Events in Greece Hurt Risk Appetite

The optimism surrounding the Greece situation slowly eroded as market digested the events of last week and determined that they lacked substance. EURUSD traded down from 1.4300 to 1.4194, while AUDJPY our carry and risk indicator, broke 84.35—a close below will point to deeper correction in the pair and risk correlated trades.

On Friday, markets had finally received some positive headlines out Europe, as the IMF seemed to soften its stance on the strict austerity demand and appears willing to release the next tranche of aid regardless of the outcome of tomorrow’s “no confidence” vote. In addition, the rushed news that Merkel and Sarkozy had reached a “breakthrough”, suggested that EU policymakers were moving towards a higher level of consensus. Perhaps the market was merely blinded by the prospect of a summer weekend, because when Asia kicked off, any residual positive sentiment rapidly disappeared.
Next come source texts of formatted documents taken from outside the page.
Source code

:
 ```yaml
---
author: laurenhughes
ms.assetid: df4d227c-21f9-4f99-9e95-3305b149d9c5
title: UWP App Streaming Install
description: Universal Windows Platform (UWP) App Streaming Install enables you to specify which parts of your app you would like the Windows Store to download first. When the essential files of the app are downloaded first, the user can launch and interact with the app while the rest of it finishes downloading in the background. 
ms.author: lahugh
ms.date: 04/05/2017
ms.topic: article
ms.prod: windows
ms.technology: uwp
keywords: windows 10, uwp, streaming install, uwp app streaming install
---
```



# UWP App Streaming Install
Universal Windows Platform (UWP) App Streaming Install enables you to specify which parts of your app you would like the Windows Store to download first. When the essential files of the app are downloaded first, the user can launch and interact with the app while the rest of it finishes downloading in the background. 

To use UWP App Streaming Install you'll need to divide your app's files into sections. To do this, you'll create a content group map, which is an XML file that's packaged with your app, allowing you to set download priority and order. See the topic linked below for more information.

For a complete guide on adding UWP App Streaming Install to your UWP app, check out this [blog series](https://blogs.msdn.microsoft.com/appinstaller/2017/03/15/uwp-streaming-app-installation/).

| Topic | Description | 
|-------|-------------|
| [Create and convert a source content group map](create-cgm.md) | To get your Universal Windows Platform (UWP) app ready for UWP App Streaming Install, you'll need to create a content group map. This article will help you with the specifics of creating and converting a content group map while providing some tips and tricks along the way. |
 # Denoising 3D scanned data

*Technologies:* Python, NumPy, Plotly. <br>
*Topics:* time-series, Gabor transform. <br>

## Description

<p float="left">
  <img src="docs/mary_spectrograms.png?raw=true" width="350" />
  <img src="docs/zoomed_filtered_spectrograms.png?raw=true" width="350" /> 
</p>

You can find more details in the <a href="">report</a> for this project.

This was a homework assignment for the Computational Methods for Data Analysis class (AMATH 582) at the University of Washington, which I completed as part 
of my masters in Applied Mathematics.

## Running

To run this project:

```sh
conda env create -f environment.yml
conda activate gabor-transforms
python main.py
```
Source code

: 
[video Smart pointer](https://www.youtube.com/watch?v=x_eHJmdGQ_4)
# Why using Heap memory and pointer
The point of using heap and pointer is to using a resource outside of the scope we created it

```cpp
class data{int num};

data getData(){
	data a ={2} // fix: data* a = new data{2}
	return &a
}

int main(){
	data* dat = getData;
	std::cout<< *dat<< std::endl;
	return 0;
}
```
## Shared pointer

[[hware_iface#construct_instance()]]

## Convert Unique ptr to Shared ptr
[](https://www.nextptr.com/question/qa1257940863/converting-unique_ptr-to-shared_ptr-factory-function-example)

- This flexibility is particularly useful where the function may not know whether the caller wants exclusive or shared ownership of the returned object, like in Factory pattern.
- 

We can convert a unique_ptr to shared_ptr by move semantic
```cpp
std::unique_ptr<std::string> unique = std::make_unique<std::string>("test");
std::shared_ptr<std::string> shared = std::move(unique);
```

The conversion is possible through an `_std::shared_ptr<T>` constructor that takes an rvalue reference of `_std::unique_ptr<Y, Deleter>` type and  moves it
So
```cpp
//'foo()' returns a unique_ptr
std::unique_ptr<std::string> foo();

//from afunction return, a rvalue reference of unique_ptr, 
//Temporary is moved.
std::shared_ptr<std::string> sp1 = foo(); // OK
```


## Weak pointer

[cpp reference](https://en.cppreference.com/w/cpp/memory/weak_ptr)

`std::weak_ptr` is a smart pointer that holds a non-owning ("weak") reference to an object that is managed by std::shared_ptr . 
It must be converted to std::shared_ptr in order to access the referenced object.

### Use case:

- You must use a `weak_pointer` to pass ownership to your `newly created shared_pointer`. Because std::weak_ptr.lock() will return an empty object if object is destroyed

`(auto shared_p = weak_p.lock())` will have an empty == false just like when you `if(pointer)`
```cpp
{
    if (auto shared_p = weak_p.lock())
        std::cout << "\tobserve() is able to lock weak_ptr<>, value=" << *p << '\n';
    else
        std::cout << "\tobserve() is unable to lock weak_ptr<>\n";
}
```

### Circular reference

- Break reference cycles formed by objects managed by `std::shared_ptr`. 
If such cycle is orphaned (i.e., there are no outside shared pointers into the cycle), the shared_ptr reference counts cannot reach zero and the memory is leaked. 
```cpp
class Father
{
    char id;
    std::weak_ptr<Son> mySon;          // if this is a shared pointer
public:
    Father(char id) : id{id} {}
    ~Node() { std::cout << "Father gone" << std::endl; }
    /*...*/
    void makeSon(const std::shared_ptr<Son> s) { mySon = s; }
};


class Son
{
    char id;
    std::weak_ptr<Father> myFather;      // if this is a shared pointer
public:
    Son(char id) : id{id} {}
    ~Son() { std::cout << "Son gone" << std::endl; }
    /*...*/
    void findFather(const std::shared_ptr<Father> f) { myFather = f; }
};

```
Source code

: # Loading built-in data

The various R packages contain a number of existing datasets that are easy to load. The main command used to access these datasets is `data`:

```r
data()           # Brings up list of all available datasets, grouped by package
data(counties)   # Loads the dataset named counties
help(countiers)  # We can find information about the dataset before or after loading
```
The biggest splash of cold water, was news that the Eurogroup would wait until early July before deciding on Greek financing, which further hurt risk appetite. With vivid images of Greek social unrest, and opinion polls suggesting that 50% of Greek voters would reject the current austerity measures as they stand, the prospect of the Tuesday vote passing seems tentative. Clearly the Eurozone Finance Ministers felt that taking the first step towards reconciliation with Greece was not the correct course of action and it should be Greece which needs to move first.

This aloof attitude is a subtle, but important shift in the management for the EU sovereign crisis. Remember the first time around EU policy markets were firmly behind Greece and public statements were geared to present a resolute, undivided front. There is a different feeling this week. There is significant risk that Greece does not pass the vote and EURUSD which has held up surprisingly well, should look to be vulnerable. While this week will have a slew of central bank minutes and meetings, as well as important economic data, they will all take a back seat to developing events in Europe.

The one event that will stay on most traders calendars will be the FOMC rate decision and subsequent press conference. Its general consensus that the FOMC will formally end QE2 at the end of June, however, the Fed will remain active in the markets by reinvesting proceeds of their massive balance sheet (so they really are not completely ending QE). In addition it will be interesting to see if Bernanke mentions the likelihood of QE3. Our thoughts are that it’s too early for such a decision, after the first two rounds provided such little tangible results. The majority of Fed comments have suggested that any further easing would only accompany a serious drop in the economic data and most members have set the bar very high.

The currency to watch will be the CHF. Currently the franc’s short term position seems slightly stretched against the USD and EUR. That said, the risk premium build in the CHF is based heavily on the events in Europe-should we see further proof of events intensifying in Greece or evidence of contagion into other peripherals, watch for EURCHF to test 1.1750.

08:00 EUR Euro-Zone Current Account sa (Apr)
09:00 EUR Euro-Zone Labour Costs (Q1)
15:30 EUR ECB’s Weidmann Speaks
16:00 EUR ECB’s Stark Speaks
17:50 USD Treasury Geithner Speaks

The Risk Today: EurUsd Failure to breach 1.4401 (bearish downtrend ceiling) during Friday risk rally gives this pair a bearish tone. Pair feels heavy today correct further off of Fridays 1.4334 high. Support now stands at 1.4183 (bullish trend support), then 1.4128 (17th June low) and 1.3970 (23rd May low). Should demand actually materialize in this low volume summer Monday 1.4339-60 (17th June high & bearish trend floor) stands as first resistance, then 1.4497 (14th June high.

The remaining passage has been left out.